**Exercise directions:** Show all lines of the listing that hold the word "endl".

**Supplied records:**

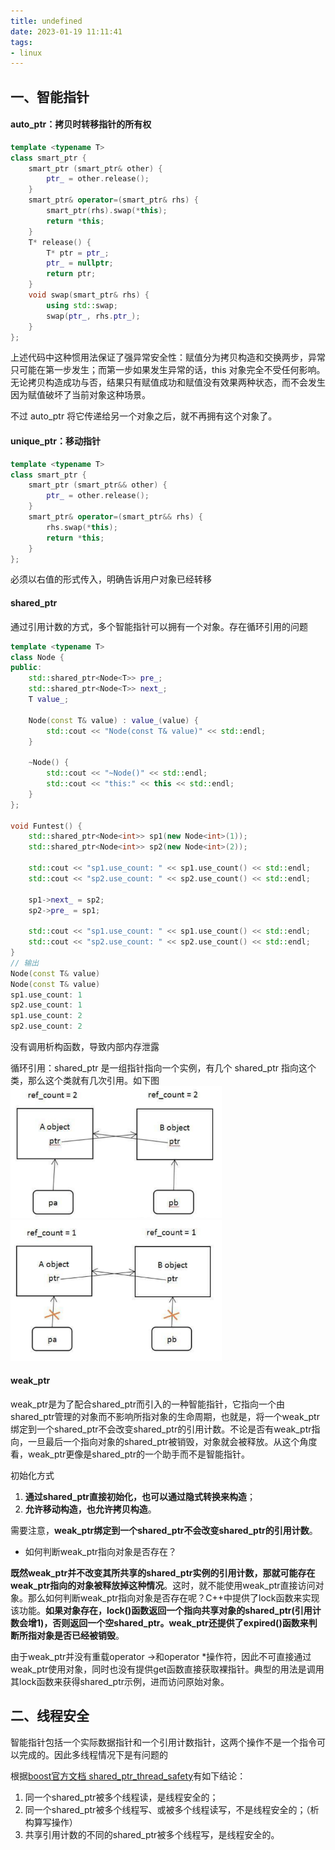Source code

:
 ```yaml
---
title: undefined
date: 2023-01-19 11:11:41
tags:
- linux
---
```


## 一、智能指针

#### auto_ptr：拷贝时转移指针的所有权

```c++
template <typename T>
class smart_ptr {
	smart_ptr (smart_ptr& other) {
		ptr_ = other.release();
	}
	smart_ptr& operator=(smart_ptr& rhs) {
		smart_ptr(rhs).swap(*this);
		return *this;
	}
	T* release() {
		T* ptr = ptr_;
		ptr_ = nullptr;
		return ptr;
	}
	void swap(smart_ptr& rhs) {
		using std::swap;
		swap(ptr_, rhs.ptr_);
	}
};
```

上述代码中这种惯用法保证了强异常安全性：赋值分为拷贝构造和交换两步，异常只可能在第一步发生；而第一步如果发生异常的话，this 对象完全不受任何影响。无论拷贝构造成功与否，结果只有赋值成功和赋值没有效果两种状态，而不会发生因为赋值破坏了当前对象这种场景。

不过 auto_ptr 将它传递给另一个对象之后，就不再拥有这个对象了。

#### unique_ptr：移动指针

```c++
template <typename T> 
class smart_ptr {
	smart_ptr (smart_ptr&& other) {
		ptr_ = other.release();
	}
	smart_ptr& operator=(smart_ptr&& rhs) {
		rhs.swap(*this);
		return *this;
	}
};
```

必须以右值的形式传入，明确告诉用户对象已经转移

#### shared_ptr

通过引用计数的方式，多个智能指针可以拥有一个对象。存在循环引用的问题

```c++
template <typename T>
class Node {
public:
    std::shared_ptr<Node<T>> pre_;
    std::shared_ptr<Node<T>> next_;
    T value_;

    Node(const T& value) : value_(value) {
        std::cout << "Node(const T& value)" << std::endl;
    }

    ~Node() {
        std::cout << "~Node()" << std::endl;
        std::cout << "this:" << this << std::endl;
    }
};

void Funtest() {
    std::shared_ptr<Node<int>> sp1(new Node<int>(1));
    std::shared_ptr<Node<int>> sp2(new Node<int>(2));

    std::cout << "sp1.use_count: " << sp1.use_count() << std::endl; 
    std::cout << "sp2.use_count: " << sp2.use_count() << std::endl; 

    sp1->next_ = sp2;
    sp2->pre_ = sp1;

    std::cout << "sp1.use_count: " << sp1.use_count() << std::endl;
    std::cout << "sp2.use_count: " << sp2.use_count() << std::endl;
}
// 输出
Node(const T& value)
Node(const T& value)
sp1.use_count: 1
sp2.use_count: 1
sp1.use_count: 2
sp2.use_count: 2
```

没有调用析构函数，导致内部内存泄露

循环引用：shared_ptr 是一组指针指向一个实例，有几个 shared_ptr 指向这个类，那么这个类就有几次引用。如下图
<img src="./image/shared_ptr1.png" style="zoom:33%;" />  <img src="./image/shared_ptr2.png" style="zoom:33%;" />

#### weak_ptr

weak_ptr是为了配合shared_ptr而引入的一种智能指针，它指向一个由shared_ptr管理的对象而不影响所指对象的生命周期，也就是，将一个weak_ptr绑定到一个shared_ptr不会改变shared_ptr的引用计数。不论是否有weak_ptr指向，一旦最后一个指向对象的shared_ptr被销毁，对象就会被释放。从这个角度看，weak_ptr更像是shared_ptr的一个助手而不是智能指针。

初始化方式

1. **通过shared_ptr直接初始化，也可以通过隐式转换来构造**；
2. **允许移动构造，也允许拷贝构造**。

需要注意，**weak_ptr绑定到一个shared_ptr不会改变shared_ptr的引用计数**。

- 如何判断weak_ptr指向对象是否存在？

**既然weak_ptr并不改变其所共享的shared_ptr实例的引用计数，那就可能存在weak_ptr指向的对象被释放掉这种情况**。这时，就不能使用weak_ptr直接访问对象。那么如何判断weak_ptr指向对象是否存在呢？C++中提供了lock函数来实现该功能。**如果对象存在，lock()函数返回一个指向共享对象的shared_ptr(引用计数会增1)，否则返回一个空shared_ptr。weak_ptr还提供了expired()函数来判断所指对象是否已经被销毁**。

由于weak_ptr并没有重载operator ->和operator *操作符，因此不可直接通过weak_ptr使用对象，同时也没有提供get函数直接获取裸指针。典型的用法是调用其lock函数来获得shared_ptr示例，进而访问原始对象。

## 二、线程安全

智能指针包括一个实际数据指针和一个引用计数指针，这两个操作不是一个指令可以完成的。因此多线程情况下是有问题的

根据[boost官方文档 shared_ptr_thread_safety](https://links.jianshu.com/go?to=https%3A%2F%2Fwww.boost.org%2Fdoc%2Flibs%2F1_73_0%2Flibs%2Fsmart_ptr%2Fdoc%2Fhtml%2Fsmart_ptr.html%23shared_ptr_thread_safety)有如下结论：

1. 同一个shared_ptr被多个线程读，是线程安全的；
2. 同一个shared_ptr被多个线程写、或被多个线程读写，不是线程安全的；（析构算写操作）
3. 共享引用计数的不同的shared_ptr被多个线程写，是线程安全的。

**Response:**
        std::cout << "Node(const T& value)" << std::endl;
        std::cout << "~Node()" << std::endl;
        std::cout << "this:" << this << std::endl;
    std::cout << "sp1.use_count: " << sp1.use_count() << std::endl; 
    std::cout << "sp2.use_count: " << sp2.use_count() << std::endl; 
    std::cout << "sp1.use_count: " << sp1.use_count() << std::endl;
    std::cout << "sp2.use_count: " << sp2.use_count() << std::endl;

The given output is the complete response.